### Provided information
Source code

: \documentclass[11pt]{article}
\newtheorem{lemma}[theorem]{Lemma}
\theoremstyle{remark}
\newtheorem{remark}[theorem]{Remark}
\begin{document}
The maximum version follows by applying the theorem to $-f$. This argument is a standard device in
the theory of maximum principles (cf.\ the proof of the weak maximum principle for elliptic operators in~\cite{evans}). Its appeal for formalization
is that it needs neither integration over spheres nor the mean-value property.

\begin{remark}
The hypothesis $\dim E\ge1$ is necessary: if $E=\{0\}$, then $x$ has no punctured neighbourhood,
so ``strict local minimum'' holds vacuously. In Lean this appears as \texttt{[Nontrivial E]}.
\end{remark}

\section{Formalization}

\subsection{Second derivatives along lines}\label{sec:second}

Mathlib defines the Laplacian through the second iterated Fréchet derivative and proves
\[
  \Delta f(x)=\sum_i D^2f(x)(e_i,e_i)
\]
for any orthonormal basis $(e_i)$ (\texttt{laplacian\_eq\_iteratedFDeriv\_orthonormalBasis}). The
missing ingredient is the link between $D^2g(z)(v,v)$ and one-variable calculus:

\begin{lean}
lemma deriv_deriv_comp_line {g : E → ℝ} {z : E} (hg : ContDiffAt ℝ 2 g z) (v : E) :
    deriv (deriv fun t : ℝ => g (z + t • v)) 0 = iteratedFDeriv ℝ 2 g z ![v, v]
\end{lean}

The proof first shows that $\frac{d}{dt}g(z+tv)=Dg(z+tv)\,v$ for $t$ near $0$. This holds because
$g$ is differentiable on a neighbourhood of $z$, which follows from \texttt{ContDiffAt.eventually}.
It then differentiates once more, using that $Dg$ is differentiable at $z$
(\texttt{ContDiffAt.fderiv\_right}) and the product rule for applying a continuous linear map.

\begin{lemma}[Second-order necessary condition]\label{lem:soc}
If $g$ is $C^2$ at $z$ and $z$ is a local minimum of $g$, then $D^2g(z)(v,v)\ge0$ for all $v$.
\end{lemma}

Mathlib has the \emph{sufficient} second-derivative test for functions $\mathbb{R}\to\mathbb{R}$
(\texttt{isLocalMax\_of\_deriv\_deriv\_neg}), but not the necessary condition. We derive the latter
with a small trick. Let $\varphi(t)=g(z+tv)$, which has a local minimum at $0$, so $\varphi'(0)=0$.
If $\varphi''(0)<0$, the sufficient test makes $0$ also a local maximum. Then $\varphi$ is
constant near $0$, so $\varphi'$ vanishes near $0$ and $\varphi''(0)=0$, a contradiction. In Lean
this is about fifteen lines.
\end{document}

### What you need to do
Take the lines above from the one containing "The maximum version" to the one containing "derive the latter" and retype them exactly, both ends included, with nothing added.

### Task response
The maximum version follows by applying the theorem to $-f$. This argument is a standard device in
the theory of maximum principles (cf.\ the proof of the weak maximum principle for elliptic operators in~\cite{evans}). Its appeal for formalization
is that it needs neither integration over spheres nor the mean-value property.

\begin{remark}
The hypothesis $\dim E\ge1$ is necessary: if $E=\{0\}$, then $x$ has no punctured neighbourhood,
so ``strict local minimum'' holds vacuously. In Lean this appears as \texttt{[Nontrivial E]}.
\end{remark}

\section{Formalization}

\subsection{Second derivatives along lines}\label{sec:second}

Mathlib defines the Laplacian through the second iterated Fréchet derivative and proves
\[
  \Delta f(x)=\sum_i D^2f(x)(e_i,e_i)
\]
for any orthonormal basis $(e_i)$ (\texttt{laplacian\_eq\_iteratedFDeriv\_orthonormalBasis}). The
missing ingredient is the link between $D^2g(z)(v,v)$ and one-variable calculus:

\begin{lean}
lemma deriv_deriv_comp_line {g : E → ℝ} {z : E} (hg : ContDiffAt ℝ 2 g z) (v : E) :
    deriv (deriv fun t : ℝ => g (z + t • v)) 0 = iteratedFDeriv ℝ 2 g z ![v, v]
\end{lean}

The proof first shows that $\frac{d}{dt}g(z+tv)=Dg(z+tv)\,v$ for $t$ near $0$. This holds because
$g$ is differentiable on a neighbourhood of $z$, which follows from \texttt{ContDiffAt.eventually}.
It then differentiates once more, using that $Dg$ is differentiable at $z$
(\texttt{ContDiffAt.fderiv\_right}) and the product rule for applying a continuous linear map.

\begin{lemma}[Second-order necessary condition]\label{lem:soc}
If $g$ is $C^2$ at $z$ and $z$ is a local minimum of $g$, then $D^2g(z)(v,v)\ge0$ for all $v$.
\end{lemma}

Mathlib has the \emph{sufficient} second-derivative test for functions $\mathbb{R}\to\mathbb{R}$
(\texttt{isLocalMax\_of\_deriv\_deriv\_neg}), but not the necessary condition. We derive the latter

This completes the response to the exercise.